◆ **What is required**: Go line by line through the entries and show those that hold the string "more".
= = =
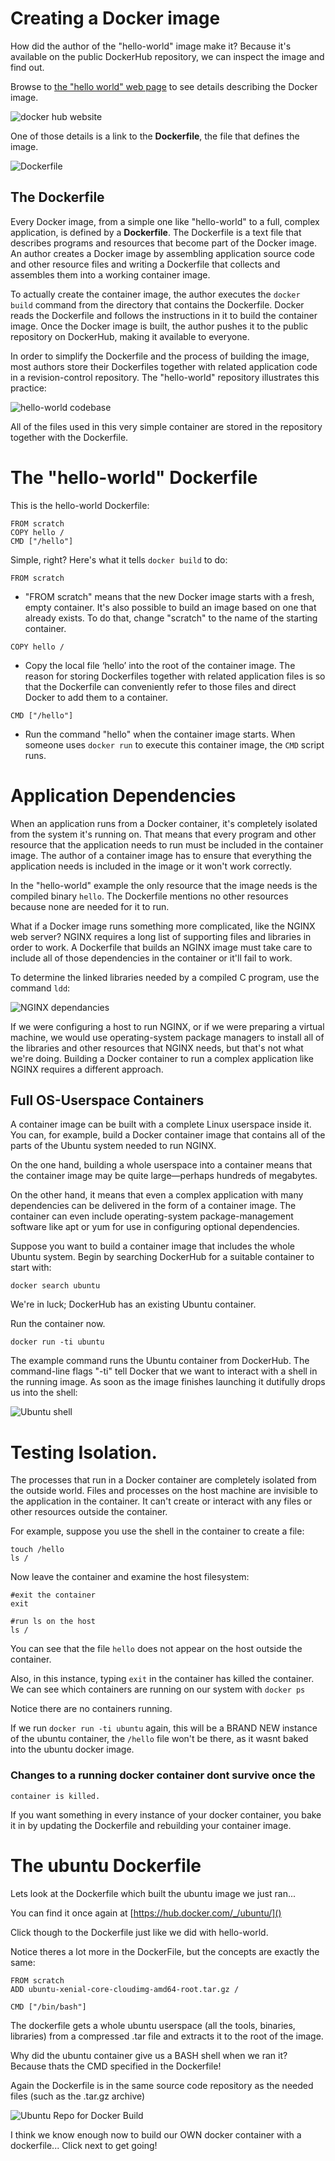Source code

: # Creating a Docker image

How did the author of the "hello-world" image make it? Because it's
available on the public DockerHub repository, we can inspect the image
and find out.

Browse to [the "hello world" web
page](https://hub.docker.com/_/hello-world/) to see details describing
the Docker image.

![docker hub website](assets/images/dockerhub1.png)

 One of those details is a link to the __Dockerfile__, the file that
defines the image.

![Dockerfile](assets/images/dockerfile1.png)

## The Dockerfile

Every Docker image, from a simple one like "hello-world" to a full,
complex application, is defined by a __Dockerfile__. The Dockerfile is
a text file that describes programs and resources that become part of
the Docker image. An author creates a Docker image by assembling
application source code and other resource files and writing a
Dockerfile that collects and assembles them into a working container
image.

To actually create the container image, the author executes the
`docker build` command from the directory that contains the
Dockerfile. Docker reads the Dockerfile and follows the instructions
in it to build the container image. Once the Docker image is built,
the author pushes it to the public repository on DockerHub, making it
available to everyone.

In order to simplify the Dockerfile and the process of building the
image, most authors store their Dockerfiles together with related
application code in a revision-control repository. The "hello-world"
repository illustrates this practice:

![hello-world codebase](assets/images/hello-codebase.png)

All of the files used in this very simple container are stored in the
repository together with the Dockerfile.

# The "hello-world" Dockerfile

This is the hello-world Dockerfile:

```
FROM scratch
COPY hello /
CMD ["/hello"]
```

Simple, right? Here's what it tells `docker build` to do:

`FROM scratch`

* "FROM scratch" means that the new Docker image starts with a
  fresh, empty container. It's also possible to build an image
  based on one that already exists. To do that, change "scratch"
  to the name of the starting container.

`COPY hello /`

* Copy the local file ‘hello’ into the root of the container
  image. The reason for storing Dockerfiles together with related
  application files is so that the Dockerfile can conveniently
  refer to those files and direct Docker to add them to a
  container.

`CMD ["/hello"]`

* Run the command "hello" when the container image starts. When
  someone uses `docker run` to execute this container image, the
  `CMD` script runs.

# Application Dependencies

When an application runs from a Docker container, it's completely
isolated from the system it's running on. That means that every
program and other resource that the application needs to run must be
included in the container image. The author of a container image has
to ensure that everything the application needs is included in the
image or it won't work correctly.

In the "hello-world" example the only resource that the image needs is
the compiled binary `hello`. The Dockerfile mentions no other
resources because none are needed for it to run.

What if a Docker image runs something more complicated, like the NGINX
web server? NGINX requires a long list of supporting files and
libraries in order to work. A Dockerfile that builds an NGINX image
must take care to include all of those dependencies in the container
or it'll fail to work.

To determine the linked libraries needed by a compiled C program, use
the command `ldd`:

![NGINX dependancies](assets/images/ldd1.png)

If we were configuring a host to run NGINX, or if we were preparing a
virtual machine, we would use operating-system package managers to
install all of the libraries and other resources that NGINX needs, but
that's not what we're doing. Building a Docker container to run a
complex application like NGINX requires a different approach.

## Full OS-Userspace Containers

A container image can be built with a complete Linux userspace inside
it. You can, for example, build a Docker container image that contains
all of the parts of the Ubuntu system needed to run NGINX.

On the one hand, building a whole userspace into a container means
that the container image may be quite large&mdash;perhaps hundreds of
megabytes.

On the other hand, it means that even a complex application with many
dependencies can be delivered in the form of a container image. The
container can even include operating-system package-management
software like apt or yum for use in configuring optional dependencies.

Suppose you want to build a container image that includes the whole
Ubuntu system. Begin by searching DockerHub for a suitable container
to start with:

```
docker search ubuntu
```

We're in luck; DockerHub has an existing Ubuntu container.

Run the container now.

```
docker run -ti ubuntu
```

The example command runs the Ubuntu container from DockerHub. The
command-line flags "-ti" tell Docker that we want to interact with a
shell in the running image. As soon as the image finishes launching it
dutifully drops us into the shell:

![Ubuntu shell](assets/images/ubuntu1.png)

# Testing Isolation.

The processes that run in a Docker container are completely isolated
from the outside world. Files and processes on the host machine are
invisible to the application in the container. It can't create or
interact with any files or other resources outside the container.

For example, suppose you use the shell in the container to create a
file:

```
touch /hello
ls /
```

Now leave the container and examine the host filesystem:

```
#exit the container
exit

#run ls on the host
ls /
```

You can see that the file `hello` does not appear on the host outside
the container.

Also, in this instance, typing `exit` in the container has killed the
container. We can see which containers are running on our system with
`docker ps`

Notice there are no containers running.

If we run `docker run -ti ubuntu` again, this will be a BRAND NEW
instance of the ubuntu container, the `/hello` file won't be there, as
it wasnt baked into the ubuntu docker image.

### Changes to a running docker container dont survive once the
    container is killed.

If you want something in every instance of your docker container, you
bake it in by updating the Dockerfile and rebuilding your container
image.

# The ubuntu Dockerfile

Lets look at the Dockerfile which built the ubuntu image we just
ran...

You can find it once again at [https://hub.docker.com/_/ubuntu/]()

Click though to the Dockerfile just like we did with hello-world.

Notice theres a lot more in the DockerFile, but the concepts are
exactly the same:

```
FROM scratch
ADD ubuntu-xenial-core-cloudimg-amd64-root.tar.gz /

CMD ["/bin/bash"]
```

The dockerfile gets a whole ubuntu userspace (all the tools, binaries,
libraries) from a compressed .tar file and extracts it to the root of
the image.

Why did the ubuntu container give us a BASH shell when we ran it?
Because thats the CMD specified in the Dockerfile!

Again the Dockerfile is in the same source code repository as the
needed files (such as the .tar.gz archive)

![Ubuntu Repo for Docker
 Build](assets/images/ubunturepo1.png)

I think we know enough now to build our OWN docker container with a
dockerfile... Click next to get going!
= = =
◆ **Exercise result**:
What if a Docker image runs something more complicated, like the NGINX
Notice theres a lot more in the DockerFile, but the concepts are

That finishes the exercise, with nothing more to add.